But that was the million-dollar question: Did he want it?

Maybe. He didn’t have to decide right away. He could stay
here a few weeks and see how it went. It was either that or rent a
motel room by the week. Not a pleasant prospect. Besides, if his
new job didn’t work out, it would be easier to move on if he
hadn’t leased an apartment or a house.

He had been at loose ends when Mike phoned and offered him the
job. Otherwise, he probably wouldn’t have considered coming
back to Alabama. He had been honorably discharged from the army
last year, after four months in the hospital recuperating from a
bomb explosion that had legally blinded him in his left eye and
messed up the hearing in his left ear. The surgeons had
reconstructed the left side of his face, neck and shoulder and had
done a damn good job. Only those who had known him before the
reconstruction would suspect that he’d been put back
together, piece by piece.

“Hey, the job is yours if you want it,” Mike had
told him. “The pay isn’t much, but it’s in line
with the low cost of living in Dunmore.”

“Let me think about it.”

“Come home. Take the job. Let’s get reacquainted. If
after a few months, you hate it, you can always quit.”
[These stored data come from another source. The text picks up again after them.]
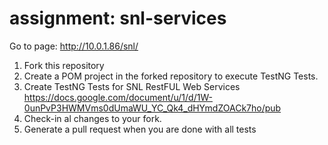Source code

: # assignment: snl-services

Go to page: http://10.0.1.86/snl/

1. Fork this repository
2. Create a POM project in the forked repository to execute TestNG Tests.
3. Create TestNG Tests for SNL RestFUL Web Services <https://docs.google.com/document/u/1/d/1W-0unPvP3HWMVms0dUmaWU_YC_Qk4_dHYmdZOACk7ho/pub>
4. Check-in al changes to your fork.
5. Generate a pull request when you are done with all tests

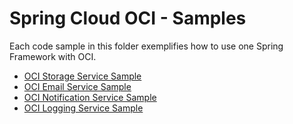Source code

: # Spring Cloud OCI - Samples

Each code sample in this folder exemplifies how to use one Spring Framework with OCI.

* [OCI Storage Service Sample](./spring-cloud-oci-storage-sample/)
* [OCI Email Service Sample](./spring-cloud-oci-email-sample/)
* [OCI Notification Service Sample](./spring-cloud-oci-notification-sample/)
* [OCI Logging Service Sample](./spring-cloud-oci-logging-sample/)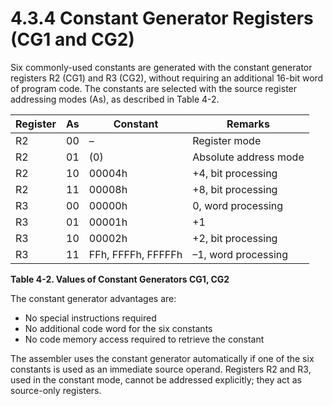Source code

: # 4.3.4 Constant Generator Registers (CG1 and CG2)

Six commonly-used constants are generated with the constant generator registers R2 (CG1) and R3 (CG2), without requiring an additional 16-bit word of program code. The constants are selected with the source register addressing modes (As), as described in Table 4-2.

| Register | As  | Constant           | Remarks               |
| -------- | --- | ------------------ | --------------------- |
| R2       | 00  | –                  | Register mode         |
| R2       | 01  | (0)                | Absolute address mode |
| R2       | 10  | 00004h             | +4, bit processing    |
| R2       | 11  | 00008h             | +8, bit processing    |
| R3       | 00  | 00000h             | 0, word processing    |
| R3       | 01  | 00001h             | +1                    |
| R3       | 10  | 00002h             | +2, bit processing    |
| R3       | 11  | FFh, FFFFh, FFFFFh | –1, word processing   |

**Table 4-2. Values of Constant Generators CG1, CG2**

The constant generator advantages are:

- No special instructions required
- No additional code word for the six constants
- No code memory access required to retrieve the constant

The assembler uses the constant generator automatically if one of the six constants is used as an immediate source operand. Registers R2 and R3, used in the constant mode, cannot be addressed explicitly; they act as source-only registers.
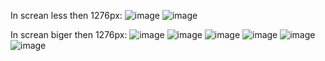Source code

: In screan less then 1276px:
![image](https://github.com/user-attachments/assets/1184c7ed-1919-4839-aa82-0c80323b424e)
![image](https://github.com/user-attachments/assets/5ef1b8cf-07f9-43dc-a9ce-098b68a8f1bd)

In screan biger then 1276px:
![image](https://github.com/user-attachments/assets/450e4b15-8845-4c12-8d5c-05edb548bb79)
![image](https://github.com/user-attachments/assets/559669fd-ca5c-4967-a0c0-f70967f7740d)
![image](https://github.com/user-attachments/assets/05091f1c-5dd3-4e4b-b82a-3808415fcb56)
![image](https://github.com/user-attachments/assets/780d2f9e-38e5-4066-8f32-11ff0e9a3947)
![image](https://github.com/user-attachments/assets/c5f01658-880e-4f9e-9fb6-0e7b5be44318)
![image](https://github.com/user-attachments/assets/9ed46fd0-e1e8-4dd8-a7b6-50f27b62a16f)





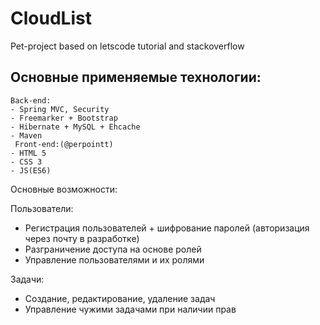 # CloudList
Pet-project based on letscode tutorial and stackoverflow

## Основные применяемые технологии: 
	Back-end:
  	- Spring MVC, Security
  	- Freemarker + Bootstrap
  	- Hibernate + MySQL + Ehcache
  	- Maven  
	 Front-end:(@perpointt)
   	- HTML 5
   	- CSS 3
   	- JS(ES6)

Основные возможности:

Пользователи:
- Регистрация пользователей + шифрование паролей (авторизация через почту в разработке)
- Разграничение доступа на основе ролей
- Управление пользователями и их ролями

Задачи:
- Создание, редактирование, удаление задач
- Управление чужими задачами при наличии прав



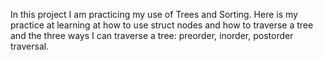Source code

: In this project I am practicing my use of Trees and Sorting. Here is my practice at learning at how to use struct nodes and how to traverse a tree and the three ways I can traverse a tree: preorder, inorder, postorder traversal.
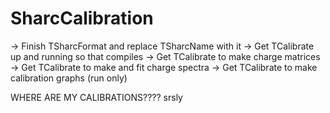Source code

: SharcCalibration
================
-> Finish TSharcFormat and replace TSharcName with it
-> Get TCalibrate up and running so that compiles
-> Get TCalibrate to make charge matrices
-> Get TCalibrate to make and fit charge spectra
-> Get TCalibrate to make calibration graphs (run only)

WHERE ARE MY CALIBRATIONS???? 
srsly
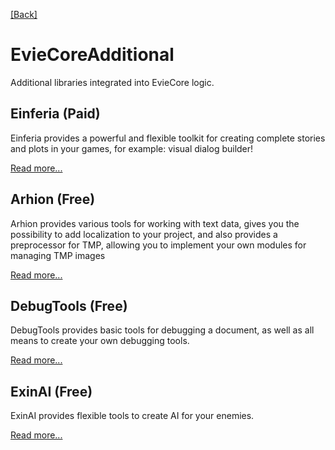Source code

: [[Back]](./main.md)

# EvieCoreAdditional

Additional libraries integrated into EvieCore logic. 

## Einferia (Paid)

Einferia provides a powerful and flexible toolkit for creating complete stories and plots in your games, for example: visual dialog builder!

[Read more...](./Einferia/main.md)

## Arhion (Free)

Arhion provides various tools for working with text data, gives you the possibility to add localization to your project, and also provides a preprocessor for TMP, allowing you to implement your own modules for managing TMP images

[Read more...](./Arhion/main.md)

## DebugTools (Free)

DebugTools provides basic tools for debugging a document, as well as all means to create your own debugging tools.

[Read more...](./DebugTools/main.md)

## ExinAI (Free)

ExinAI provides flexible tools to create AI for your enemies.

[Read more...](./ExinAI/main.md)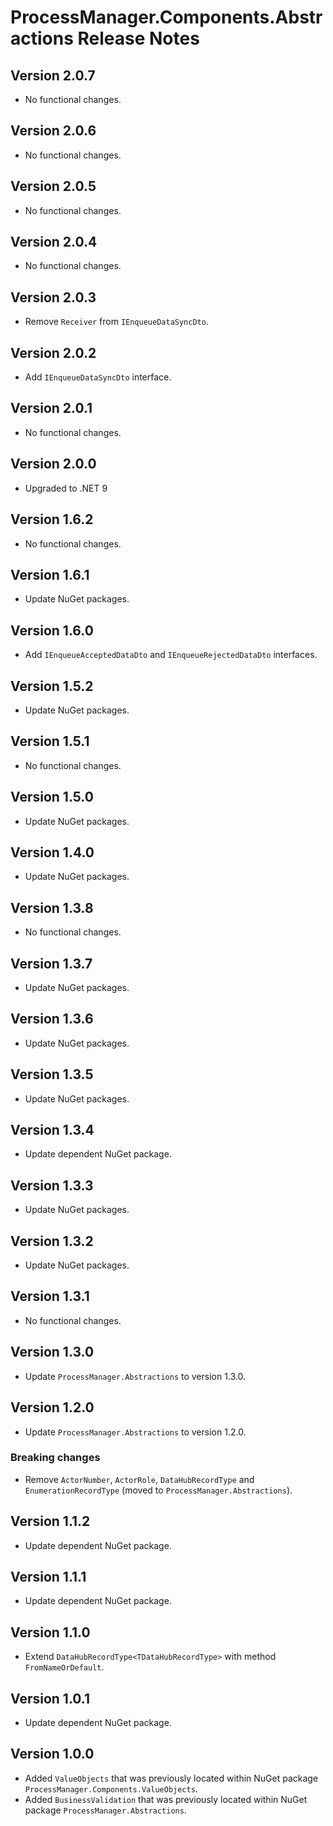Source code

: # ProcessManager.Components.Abstractions Release Notes

## Version 2.0.7

- No functional changes.

## Version 2.0.6

- No functional changes.

## Version 2.0.5

- No functional changes.

## Version 2.0.4

- No functional changes.

## Version 2.0.3

- Remove `Receiver` from `IEnqueueDataSyncDto`.

## Version 2.0.2

- Add `IEnqueueDataSyncDto` interface.

## Version 2.0.1

- No functional changes.

## Version 2.0.0

- Upgraded to .NET 9

## Version 1.6.2

- No functional changes.

## Version 1.6.1

- Update NuGet packages.

## Version 1.6.0

- Add `IEnqueueAcceptedDataDto` and `IEnqueueRejectedDataDto` interfaces.

## Version 1.5.2

- Update NuGet packages.

## Version 1.5.1

- No functional changes.

## Version 1.5.0

- Update NuGet packages.

## Version 1.4.0

- Update NuGet packages.

## Version 1.3.8

- No functional changes.

## Version 1.3.7

- Update NuGet packages.

## Version 1.3.6

- Update NuGet packages.

## Version 1.3.5

- Update NuGet packages.

## Version 1.3.4

- Update dependent NuGet package.

## Version 1.3.3

- Update NuGet packages.

## Version 1.3.2

- Update NuGet packages.

## Version 1.3.1

- No functional changes.

## Version 1.3.0

- Update `ProcessManager.Abstractions` to version 1.3.0.

## Version 1.2.0

- Update `ProcessManager.Abstractions` to version 1.2.0.

### Breaking changes

- Remove `ActorNumber`, `ActorRole`, `DataHubRecordType` and `EnumerationRecordType` (moved to `ProcessManager.Abstractions`).

## Version 1.1.2

- Update dependent NuGet package.

## Version 1.1.1

- Update dependent NuGet package.

## Version 1.1.0

- Extend `DataHubRecordType<TDataHubRecordType>` with method `FromNameOrDefault`.

## Version 1.0.1

- Update dependent NuGet package.

## Version 1.0.0

- Added `ValueObjects` that was previously located within NuGet package `ProcessManager.Components.ValueObjects`.
- Added `BusinessValidation` that was previously located within NuGet package `ProcessManager.Abstractions`.
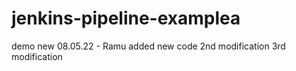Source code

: # jenkins-pipeline-examplea
demo new
08.05.22 - Ramu added new code
2nd modification
3rd modification

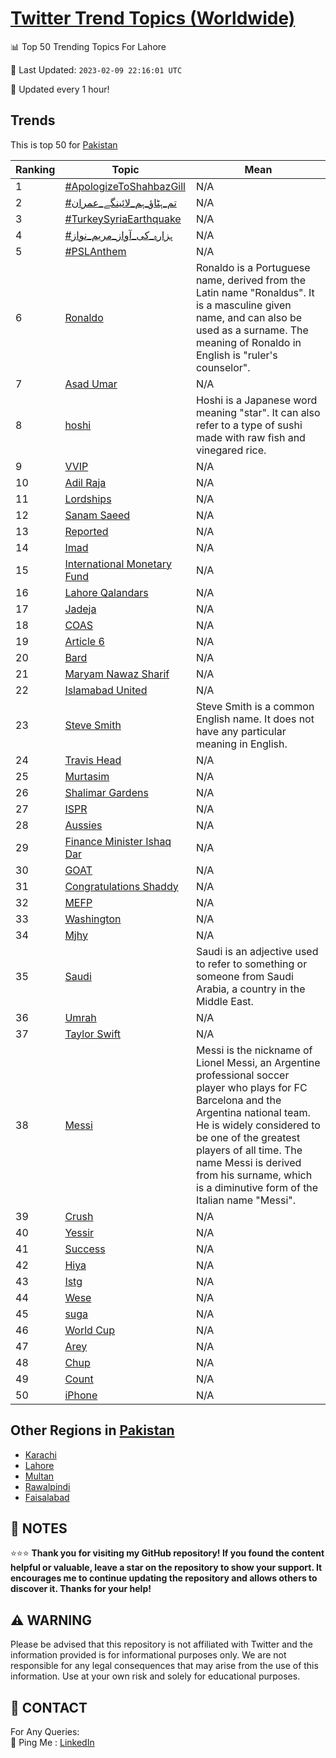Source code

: [Twitter Trend Topics (Worldwide)](https://github.com/ErcinDedeoglu/Twitter-Trend-Topics)
==========


📊 Top 50 Trending Topics For Lahore

📆 Last Updated: `2023-02-09 22:16:01 UTC`

🔧 Updated every 1 hour!


## Trends

This is top 50 for [Pakistan](</Pakistan>)

| Ranking | Topic | Mean |
| ------- | ------------ | ------------ |
| 1 | [#ApologizeToShahbazGill](http://twitter.com/search?q=%23ApologizeToShahbazGill) | N/A |
| 2 | [#تم_ہٹاؤ_ہم_لائینگے_عمران](http://twitter.com/search?q=%23%d8%aa%d9%85_%db%81%d9%b9%d8%a7%d8%a4_%db%81%d9%85_%d9%84%d8%a7%d8%a6%db%8c%d9%86%da%af%db%92_%d8%b9%d9%85%d8%b1%d8%a7%d9%86) | N/A |
| 3 | [#TurkeySyriaEarthquake](http://twitter.com/search?q=%23TurkeySyriaEarthquake) | N/A |
| 4 | [#ہزارہ_کی_آواز_مریم_نواز](http://twitter.com/search?q=%23%db%81%d8%b2%d8%a7%d8%b1%db%81_%da%a9%db%8c_%d8%a2%d9%88%d8%a7%d8%b2_%d9%85%d8%b1%db%8c%d9%85_%d9%86%d9%88%d8%a7%d8%b2) | N/A |
| 5 | [#PSLAnthem](http://twitter.com/search?q=%23PSLAnthem) | N/A |
| 6 | [Ronaldo](http://twitter.com/search?q=Ronaldo) | Ronaldo is a Portuguese name, derived from the Latin name "Ronaldus". It is a masculine given name, and can also be used as a surname. The meaning of Ronaldo in English is "ruler's counselor". |
| 7 | [Asad Umar](http://twitter.com/search?q=Asad+Umar) | N/A |
| 8 | [hoshi](http://twitter.com/search?q=hoshi) | Hoshi is a Japanese word meaning "star". It can also refer to a type of sushi made with raw fish and vinegared rice. |
| 9 | [VVIP](http://twitter.com/search?q=VVIP) | N/A |
| 10 | [Adil Raja](http://twitter.com/search?q=Adil+Raja) | N/A |
| 11 | [Lordships](http://twitter.com/search?q=Lordships) | N/A |
| 12 | [Sanam Saeed](http://twitter.com/search?q=Sanam+Saeed) | N/A |
| 13 | [Reported](http://twitter.com/search?q=Reported) | N/A |
| 14 | [Imad](http://twitter.com/search?q=Imad) | N/A |
| 15 | [International Monetary Fund](http://twitter.com/search?q=International+Monetary+Fund) | N/A |
| 16 | [Lahore Qalandars](http://twitter.com/search?q=Lahore+Qalandars) | N/A |
| 17 | [Jadeja](http://twitter.com/search?q=Jadeja) | N/A |
| 18 | [COAS](http://twitter.com/search?q=COAS) | N/A |
| 19 | [Article 6](http://twitter.com/search?q=Article+6) | N/A |
| 20 | [Bard](http://twitter.com/search?q=Bard) | N/A |
| 21 | [Maryam Nawaz Sharif](http://twitter.com/search?q=Maryam+Nawaz+Sharif) | N/A |
| 22 | [Islamabad United](http://twitter.com/search?q=Islamabad+United) | N/A |
| 23 | [Steve Smith](http://twitter.com/search?q=Steve+Smith) | Steve Smith is a common English name. It does not have any particular meaning in English. |
| 24 | [Travis Head](http://twitter.com/search?q=Travis+Head) | N/A |
| 25 | [Murtasim](http://twitter.com/search?q=Murtasim) | N/A |
| 26 | [Shalimar Gardens](http://twitter.com/search?q=Shalimar+Gardens) | N/A |
| 27 | [ISPR](http://twitter.com/search?q=ISPR) | N/A |
| 28 | [Aussies](http://twitter.com/search?q=Aussies) | N/A |
| 29 | [Finance Minister Ishaq Dar](http://twitter.com/search?q=Finance+Minister+Ishaq+Dar) | N/A |
| 30 | [GOAT](http://twitter.com/search?q=GOAT) | N/A |
| 31 | [Congratulations Shaddy](http://twitter.com/search?q=Congratulations+Shaddy) | N/A |
| 32 | [MEFP](http://twitter.com/search?q=MEFP) | N/A |
| 33 | [Washington](http://twitter.com/search?q=Washington) | N/A |
| 34 | [Mjhy](http://twitter.com/search?q=Mjhy) | N/A |
| 35 | [Saudi](http://twitter.com/search?q=Saudi) | Saudi is an adjective used to refer to something or someone from Saudi Arabia, a country in the Middle East. |
| 36 | [Umrah](http://twitter.com/search?q=Umrah) | N/A |
| 37 | [Taylor Swift](http://twitter.com/search?q=Taylor+Swift) | N/A |
| 38 | [Messi](http://twitter.com/search?q=Messi) | Messi is the nickname of Lionel Messi, an Argentine professional soccer player who plays for FC Barcelona and the Argentina national team. He is widely considered to be one of the greatest players of all time. The name Messi is derived from his surname, which is a diminutive form of the Italian name "Messi". |
| 39 | [Crush](http://twitter.com/search?q=Crush) | N/A |
| 40 | [Yessir](http://twitter.com/search?q=Yessir) | N/A |
| 41 | [Success](http://twitter.com/search?q=Success) | N/A |
| 42 | [Hiya](http://twitter.com/search?q=Hiya) | N/A |
| 43 | [Istg](http://twitter.com/search?q=Istg) | N/A |
| 44 | [Wese](http://twitter.com/search?q=Wese) | N/A |
| 45 | [suga](http://twitter.com/search?q=suga) | N/A |
| 46 | [World Cup](http://twitter.com/search?q=World+Cup) | N/A |
| 47 | [Arey](http://twitter.com/search?q=Arey) | N/A |
| 48 | [Chup](http://twitter.com/search?q=Chup) | N/A |
| 49 | [Count](http://twitter.com/search?q=Count) | N/A |
| 50 | [iPhone](http://twitter.com/search?q=iPhone) | N/A |



## Other Regions in [Pakistan](</Pakistan>)

* [Karachi](</Pakistan/Karachi.md>)
* [Lahore](</Pakistan/Lahore.md>)
* [Multan](</Pakistan/Multan.md>)
* [Rawalpindi](</Pakistan/Rawalpindi.md>)
* [Faisalabad](</Pakistan/Faisalabad.md>)



## 📝 NOTES

⭐⭐⭐ **Thank you for visiting my GitHub repository! If you found the content helpful or valuable, leave a star on the repository to show your support. It encourages me to continue updating the repository and allows others to discover it. Thanks for your help!**


## ⚠️ WARNING

Please be advised that this repository is not affiliated with Twitter and the information provided is for informational purposes only. We are not responsible for any legal consequences that may arise from the use of this information. Use at your own risk and solely for educational purposes.


## 📨 CONTACT

 For Any Queries:  
            🏓 Ping Me : [LinkedIn](https://www.linkedin.com/in/ercindedeoglu/)
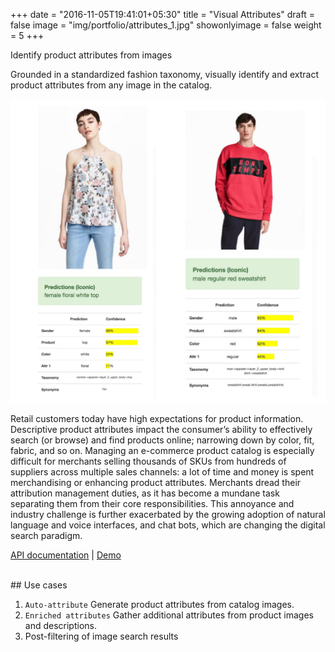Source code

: +++
date = "2016-11-05T19:41:01+05:30"
title = "Visual Attributes"
draft = false
image = "img/portfolio/attributes_1.jpg"
showonlyimage = false
weight = 5
+++

Identify product attributes from images
<!--more-->

Grounded in a standardized fashion taxonomy, visually identify and extract product attributes from any image in the catalog. 

<img src="/img/portfolio/attributes_2.jpg" width="600">

Retail customers today have high expectations for product information.  Descriptive product attributes impact the consumer’s ability to effectively search (or browse) and find products online; narrowing down by color, fit, fabric, and so on. Managing an e-commerce product catalog is especially difficult for merchants selling thousands of SKUs from hundreds of suppliers across multiple sales channels: a lot of time and money is spent merchandising or enhancing product attributes. Merchants dread their attribution management duties, as it has become a mundane task separating them from their core responsibilities. This annoyance and industry challenge is further exacerbated by the growing adoption of natural language and voice interfaces, and chat bots, which are changing the digital search paradigm. 

[API documentation](https://cognitivefashion.github.io/slate) | [Demo](http://cfdemosflagship.mybluemix.net/)


</br>
## Use cases

1. `Auto-attribute` Generate product attributes from catalog images.
1. `Enriched attributes` Gather additional attributes from product images and descriptions.
1. Post-filtering of image search results



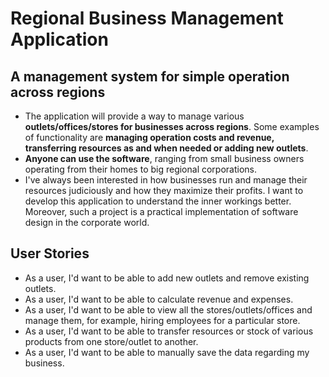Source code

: # Regional Business Management Application

## A management system for simple operation across regions

- The application will provide a way to manage various **outlets/offices/stores for businesses across regions**.
  Some examples of functionality are **managing operation costs and revenue, transferring resources as and when needed or adding new outlets**.
- **Anyone can use the software**, ranging from small business owners operating from their homes to big regional corporations.
- I've always been interested in how businesses run and manage their resources judiciously and how they maximize their profits.
  I want to develop this application to understand the inner workings better.
  Moreover, such a project is a practical implementation of software design in the corporate world.

## User Stories
- As a user, I'd want to be able to add new outlets and remove existing outlets.
- As a user, I'd want to be able to calculate revenue and expenses.
- As a user, I'd want to be able to view all the stores/outlets/offices and manage them, for example, hiring employees 
for a particular store. 
- As a user, I'd want to be able to transfer resources or stock of various products from one store/outlet to another.
- As a user, I'd want to be able to manually save the data regarding my business.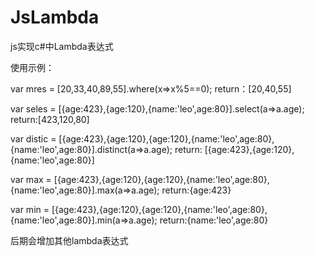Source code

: # JsLambda
js实现c#中Lambda表达式

使用示例：

  var mres = [20,33,40,89,55].where(x=>x%5==0);
  return：[20,40,55]
  
  var seles = [{age:423},{age:120},{name:'leo',age:80}].select(a=>a.age);
  return:[423,120,80]
  
  var distic = [{age:423},{age:120},{age:120},{name:'leo',age:80},{name:'leo',age:80}].distinct(a=>a.age);
  return: [{age:423},{age:120},{name:'leo',age:80}]
  
  var max = [{age:423},{age:120},{age:120},{name:'leo',age:80},{name:'leo',age:80}].max(a=>a.age);
  return:{age:423}
  
  var min = [{age:423},{age:120},{age:120},{name:'leo',age:80},{name:'leo',age:80}].min(a=>a.age);
  return:{name:'leo',age:80}

后期会增加其他lambda表达式
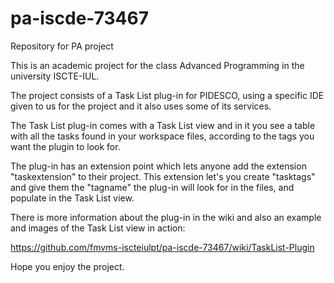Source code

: # pa-iscde-73467
Repository for PA project

This is an academic project for the class Advanced Programming in the university ISCTE-IUL.

The project consists of a Task List plug-in for PIDESCO, using a specific IDE given to us for the project and it also uses some of its services.

The Task List plug-in comes with a Task List view and in it you see a table with all the tasks found in your workspace files, according to the tags you want the plugin to look for.

The plug-in has an extension point which lets anyone add the extension "taskextension" to their project. This extension let's you create "tasktags" and give them the "tagname" the plug-in will look for in the files, and populate in the Task List view. 

There is more information about the plug-in in the wiki and also an example and images of the Task List view in action: 

https://github.com/fmvms-iscteiulpt/pa-iscde-73467/wiki/TaskList-Plugin

Hope you enjoy the project.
In the end, Mike had convinced him to give it a try. He’d
known his old buddy had pulled a few strings to get him okayed for
the position. Even though he was in really good physical shape now,
he’d never be a hundred percent ever again. Jack wasn’t
sure he’d make a good deputy just because he’d been a
topnotch solider, but God knew he needed something to do, something
to keep him sane.

He stepped up on the porch, faced the front door and paused.
After taking a deep breath, he removed the house key from his
pocket. He unlocked and opened the door, then walked inside. A
whiff of muskiness hit him the moment he entered the foyer. The
house needed airing out after being closed up for so many months.
First thing in the morning, he’d open every window in the
place. Since it was spring and the temps were in the seventies, it
was the perfect time.

As if his feet were planted in cement, he found it impossible to
move beyond where he stood just over the threshold. Glancing in
every direction, left, right, up and down, he clenched his teeth
together tightly. He could feel Nolan’s presence, could even
smell a hint of the pipe tobacco his stepfather had used. Maybe
this was a huge mistake. Maybe he’d been wrong to think that
he could live here. It wasn’t too late to turn around, walk
away from the house and rent a room for tonight.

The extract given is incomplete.